Il Partito democratico chiama a raccolta, a Bologna, sotto l’insegna «Tutta un’altra storia», intellettuali e sindacalisti, politologi e drammaturghi, illuministi e gesuiti, per mostrare il volto di un partito ancora vitale, aperto alla società, capace di riflettere e discutere, con una visione del futuro, uno slancio ideale e un’identità definita, più radicale, in linea con le tendenze che caratterizzano i grandi partiti della sinistra un po’ ovunque.
A cominciare da quei paesi — Stati Uniti e Gran Bretagna — che della terza via, la via cioè di una sinistra assai più aperta al mercato, per non dire semplicemente liberista, erano stati la culla.
Sul fatto che solo in Italia siano gli stessi protagonisti ad abbracciare ieri le tesi blairiane e clintoniane, e oggi a indicare come modelli Corbyn e Sanders, magari ci intratterremo un’altra volta, ma è un paradosso che merita di essere segnalato perché è una delle ragioni per cui il dibattito politico-culturale, a sinistra, è così ambiguo e scivoloso.
Resta il fatto che Stati Uniti e Gran Bretagna sono anche — guarda un po’ — la culla del populismo che dal 2016 ha riscritto le regole della politica occidentale, con Brexit e l’ascesa di Donald Trump (qualcuno ci aggiungerebbe anche il referendum costituzionale italiano, ma ormai è acqua passata).
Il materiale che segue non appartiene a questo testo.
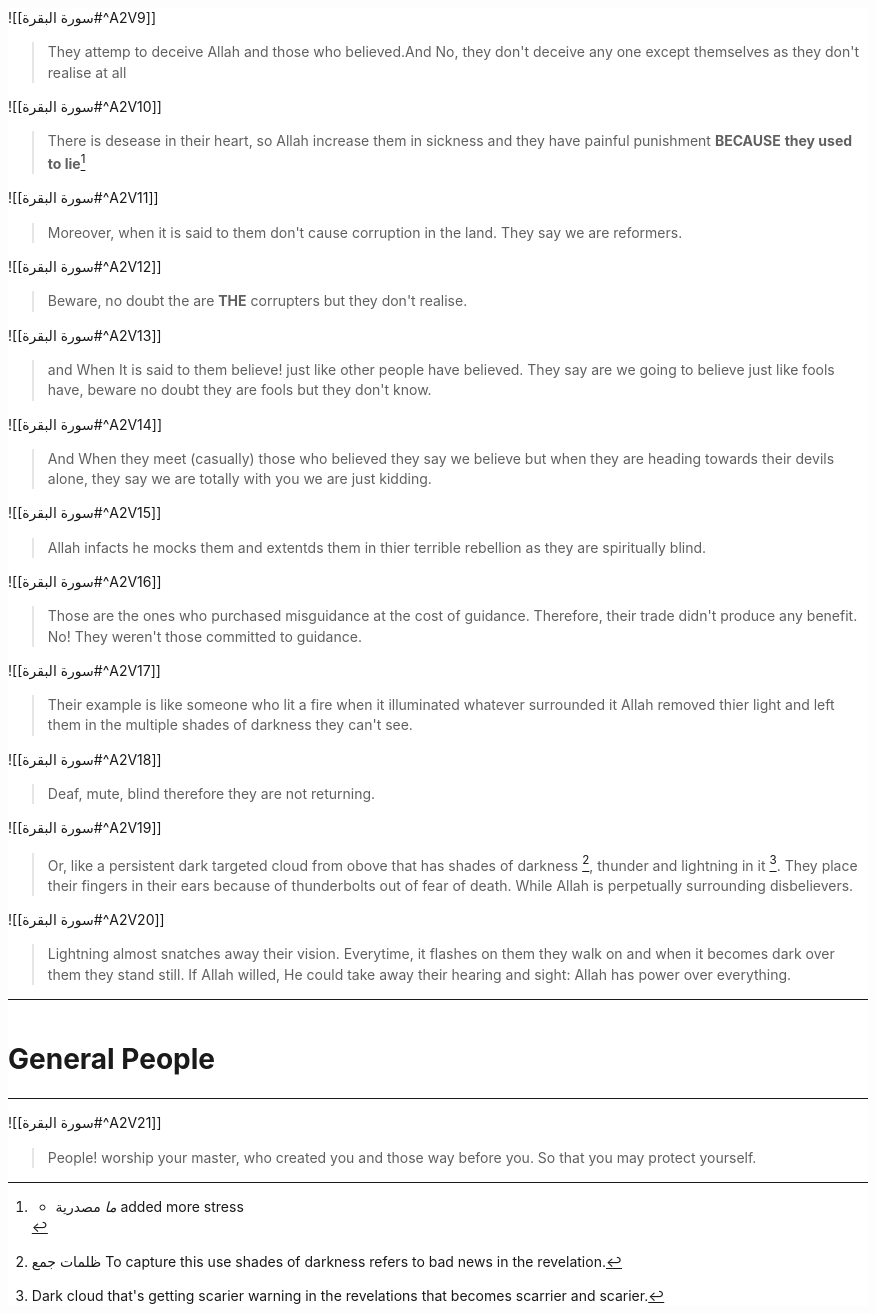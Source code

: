 ![[سورة البقرة#^A2V9]]
> They attemp to deceive Allah and those who believed.And No, they don't deceive any one except  themselves as they don't realise at all 

![[سورة البقرة#^A2V10]]
> There is desease in their heart, so Allah increase   them in sickness and they have painful punishment **BECAUSE**  **they used to lie**[^11]

![[سورة البقرة#^A2V11]]
> Moreover, when  it is said to them don't cause corruption in the land. They say we are reformers.

![[سورة البقرة#^A2V12]]
> Beware, no doubt the are **THE** corrupters but they don't realise.

![[سورة البقرة#^A2V13]]
> and When It is said to them believe! just like other people have believed. They say are we going to believe just like fools have, beware no doubt they are fools but they don't know.

![[سورة البقرة#^A2V14]]
> And When they meet (casually) those who believed they say we believe but when they are  heading towards  their devils alone, they say we are totally with you we are just kidding. 

![[سورة البقرة#^A2V15]]
> Allah infacts he mocks them and extentds them in thier terrible rebellion as they are spiritually blind.

![[سورة البقرة#^A2V16]]
> Those are the ones who purchased misguidance at the cost of guidance. Therefore, their trade didn't produce any benefit. No! They weren't those committed to guidance.

![[سورة البقرة#^A2V17]]
> Their example is like someone who lit a fire when it illuminated whatever surrounded it Allah removed thier light and left them in the multiple shades of darkness they can't see. 

![[سورة البقرة#^A2V18]]
> Deaf, mute, blind  therefore they are not returning.

![[سورة البقرة#^A2V19]]
> Or, like a persistent dark targeted cloud from obove that has shades of darkness [^6], thunder and lightning in it [^1]. They place their fingers in their ears because of thunderbolts out of fear of death. While Allah is perpetually  surrounding disbelievers. 

![[سورة البقرة#^A2V20]]
> Lightning almost snatches away their vision. Everytime, it flashes on them they walk on and when it becomes dark over them they stand still. If Allah willed, He could take away their hearing and sight: Allah has power over everything.

----
# General People
-------
![[سورة البقرة#^A2V21]]
> People! worship your master, who created you and those way before you. So that you may protect yourself.


[^1]:  Dark cloud that's getting scarier warning in the revelations that becomes scarrier and scarier.
[^2]: Theme of salat in Quran is protection
[^3]: توكيد ، They are cautious because they don't think that there money belongs to them
[^4]: because فلاح farmer, أفلح farmers who plant and then attain success.
[^5]: hearing is single, because they are listening single source which is the quran
[^6]: ظلمات جمع To capture this use shades of darkness refers to bad news in the revelation.
[^7]: The fruit will resemble to fruits given in this world,therefore we should thank Allah while enjoying the fruit of this world and remembering we will be given better 
[^8]: Because ما is sifa of مثلا
[^9]: بدل بعض
[^10]: Personal connectivity with Allah, family and cammands of Allah
[^11]:  - *ما* مصدرية added more stress
[^12]: نصب توكيدًا for all of it or all of you
[^13]: يسفك الدماء spread river of blood, massacre
[^14]: important Ayah in philosophy of human creation , وسم mark identier, وسيم good features ها instead of هنّ denotes multitude 
[^15]: نُسبِّح سبحانك here سبحانك is نصب
[^17]: plural use indicates all of humanity is sent down, or adam eve and satan all sent down
[^18]: تلَقَّى تفعّل something attain with strugle, receive . تلقَى آدمَ كلماتٌ، كلمات words are needed، different Qirat meaning words at last came to Adam, توصّع include more mercy, guidance , فعل ماض مونث 
[^19]: تاب علي for Allah, تاب اليه للانسان
[^20]: تبع instead of اتباع mean just a little bit of fallowing, were because of conditional sentence 
[^21]: فضل above and beyond نعمة luxury abundance نعومة انعام The blessings that I , a showered upon you and gift that given in pleasant way.
[^22]: فارهبوني ي , ىَ فارهبوني **[[المشغول عنه]]** Sons of israel , they should only be fearful of me.
[^23]: مصدِّقًا singular therefore حال of ما
[^24]: أوَّل كافرٍ To to disbelieve أوّل الكافري first of the disbelievers, thinking about disbelievers قُلۡ إِن كَانَ لِلرَّحۡمَـٰنِ وَلَدࣱ فَأَنَا۠ أَوَّلُ ٱلۡعَـٰبِدِین. If رحمان was to have a son I am first of the believer.
[^25]: don't disguise, don't dress purpose with purposelessness.
[^26]: zakat means to puify and salat means to connect, there is connection between spirituality and finance in quran , financial is a spiritual thing.
[^27]: Reference to jewish prayer because their prayer is just ركوع . So, Allah telling them bow along those who bow properly. Later he qibla direction is changed in this surah 
[^28]: intellect, عقل حجر نوحة human intellect is hinged upon to control ones anger. By stopping one's emotions can gain control over thought 
[^29]: هوا قاتلٌ عدوّه He will kill his enemy  هو قاتلُ عدوّه He is a killer of his enemy اضافة is past
[^30]: be cautious/mindful/aware about a day, 
[^31]: تجزى عن on behalf لا تجزى نفسًا شيعًا مطلق emphasiser
[^32]: سوء مفعول مطلق، اكلت أكل الفيل ، نمت نومَ الميّت 
[^33]: يُذَبِّحُونَ slow and painful torture,يَسْتَحْيُونَ allow women to live, try to take the shame violate the women. 
[^34]: ذا ل كم ل is آلة التنبية Hey, Hay you all
[^35]: Social psychology of unsuccessful nation and they always talk about glory.Healthy self esteem people mention they link themselves with history. Not criticising current but breaking the social psychology threw Israelites to us. 
[^36]: [[وعد#^form4]] 
[^37]: عجلة duality of meaning people are after quick fix
[^38]: ذالك not ذالكم everybody should be grateful instead of all . So leading you all should think individually 
[^39]: ![[مِنْ#^5514e3]]
[^40]: A things that separates, كتاب مصدر مفاعلة A constitutional contract. فرقان distinction itself مصدر
[^41]: [[مفعول به]]
[^42]: , pandemic desease, spirtual deasease a curse.
[^43]: قد makes new well
[^44]: عثى أفسدا to cause corruption 
[^45]: عائد missing you will get what you asked for and more and الذي is not used for ambiguity مسكن مسك + سکن social stagnation
[^46]: وذكروا can be mention or remember 
[^47]: من
[^48]: موظة مصدر  powerful council, ظرف time of council 
[^49]: أن تذبحو doer is there ذبح بقرة no doer
[^50]: he doesn't say i am messenger of Allah but recogonize his human instinct therefore seek refuge, جهل acts out of emotion grinding his teeth and seeking Allahs protection
[^51]: same phrase is echo from Faroh A'araf
[^52]: بقر ، اسم جنس cows 
[^53]: use of اسم فاعل constant Allah will still bring out what are hidding even now.
[^54]: شدّة ruthless, شديد العزاب
[^55]: real hope, بني false hope
[^56]: حرف edge.
[^57]: ما 
[^58]: سِر hide secret, and happy
[^59]: امانيّ wishful thinking, false hope
[^60]: من ابتدا
[^61]: تقوي ، good deeds صالحات fix bad deeds and inherently good 
[^62]: strong binding on it,  two parties place trust on each other. Both parties are clear in terms. 
[^63]: انزل علي obligation, انزل الي privilege.
[^64]: when muslim defiantly or deliberately denies commandments of  Allah then Allah opens the door for Satan.
[^65]: مفعول مطلق from different family, huge responsibility and promise taken from you and you yourself came to it eagerly.
[^66]:  وراء where you cannot see ظهر dual back and obvious, دبر 
[^67]: مرة not رجل
[^68]: راعِ أمر ، کلُّکم راعٍ could you please repreat this راعينا our goat herder our goat herder. Condescending remarks.
[^69]: نكرة مثوبة خير some reward، good and better خير
[^70]: من تبعيض Those among mushrik and people of book, but are not disbeliever.
[^71]: برهان ، undeniable ، برهنة naked , glaring evidence.
[^72]: means they have no grounds/ bases.
[^73]: ثمَّ ، هناك 
[^74]: سبحانه ، انشائيه God Forbid, he is far obove such a claim declaration of emotion.
[^75]:  when فعل is adjective to نكرة than incompleted meaning , seeking conviction.
[^76]: ملَّت is not a nation as in urdu emotional attachment.
[^77]: إن if possibilty, remote possibility لإن
[^78]: مثوبة مبالغة ، مثابة مصدر ثواب an incredible place of reward and compensation  that envelope.
[^79]: cammond after أن emaphsing directly on command
[^80]: no ال not اشارة
[^81]: إذ make tense past and not further in the past using future tense, continuity. Ismail like as a surprise Ismail was also there, **jews and rhetoric reasons.**
[^82]: تفعّل Totally accept, overlook and accept anyway our efforts have very shortcomings, accept entirety.
[^83]: و أمر of dua is later, master **also , in addition** 
[^84]: Bani Israel, knew and know its apparent that favour on them is finishing. 
[^85]: مصدز as adjective nation as balance itself.
[^86]: this better be get done, because of masdar and doer is absent.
Ragion per cui, anche lì, ci s’interroga sull’opportunità e anche sulla giusta misura di una svolta ideologica.
Barack Obama, ad esempio, giusto l’altro ieri ha espresso la preoccupazione che un eccesso di radicalismo finisca per riconsegnare il paese a Trump. Altri obiettano che intanto a consegnarglielo la prima volta è stato l’eccesso opposto. In Gran Bretagna la svolta è in atto da tempo, e il dibattito interno al Labour è accesissimo. Ovunque si discute di lotta alle diseguaglianze e Green New Deal, rivoluzioni fiscali e nuove politiche industriali, protagonismo dello stato e regole più stringenti per il mercato.
Proprio come a Bologna. Con un’unica, piccola, differenza: che in Italia, a differenza dei laburisti in Gran Bretagna e dei democratici in America, il Pd è al governo. Una differenza che rende il taglio e il tono complessivo dell’iniziativa a tratti lievemente straniante, come registrato ieri, con crudeltà chissà quanto involontaria, dal titolo vagamente morettiano dell’Huffington Post: «Il Pd riparte dal dibattito».
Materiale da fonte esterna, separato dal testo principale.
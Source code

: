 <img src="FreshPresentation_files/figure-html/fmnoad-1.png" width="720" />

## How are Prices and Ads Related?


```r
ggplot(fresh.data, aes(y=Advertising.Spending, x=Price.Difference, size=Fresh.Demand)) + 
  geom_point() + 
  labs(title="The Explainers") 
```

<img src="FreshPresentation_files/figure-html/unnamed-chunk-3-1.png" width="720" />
Tutto bene, dunque. A parte una piccola omissione riassumibile in quattro lettere: Ilva. Sulla crisi della più importante acciaieria del Paese si fa sostanzialmente finta di nulla
Tutti quanti, a cominciare ovviamente da Zingaretti, salutano e omaggiano ripetutamente la piazza delle “sardine” che li ha così bene accolti, facendo intravedere una possibilità di riscossa, almeno in Emilia Romagna, di cui evidentemente cominciavano a dubitare.
Sarà anche per questo che alla fine sembrano tutti contenti. Zingaretti, che annuncia dal palco l’intenzione di battersi per il superamento dei decreti sicurezza e per l’introduzione dello ius soli, si mostra convinto di poter scrivere una «nuova agenda» del governo. Matteo Orfini è soddisfatto perché la successiva assemblea ha accolto i suoi ordini del giorno in tal senso. Goffredo Bettini, collegato con la trasmissione di Lucia Annunziata a margine dell’iniziativa, può dedicarsi all’analisi minuziosa dei potenziali segnali di apertura provenienti da questa o quella sottocorrente del Movimento 5 Stelle, traendone nuove ragioni di ottimismo sulla via della grande alleanza.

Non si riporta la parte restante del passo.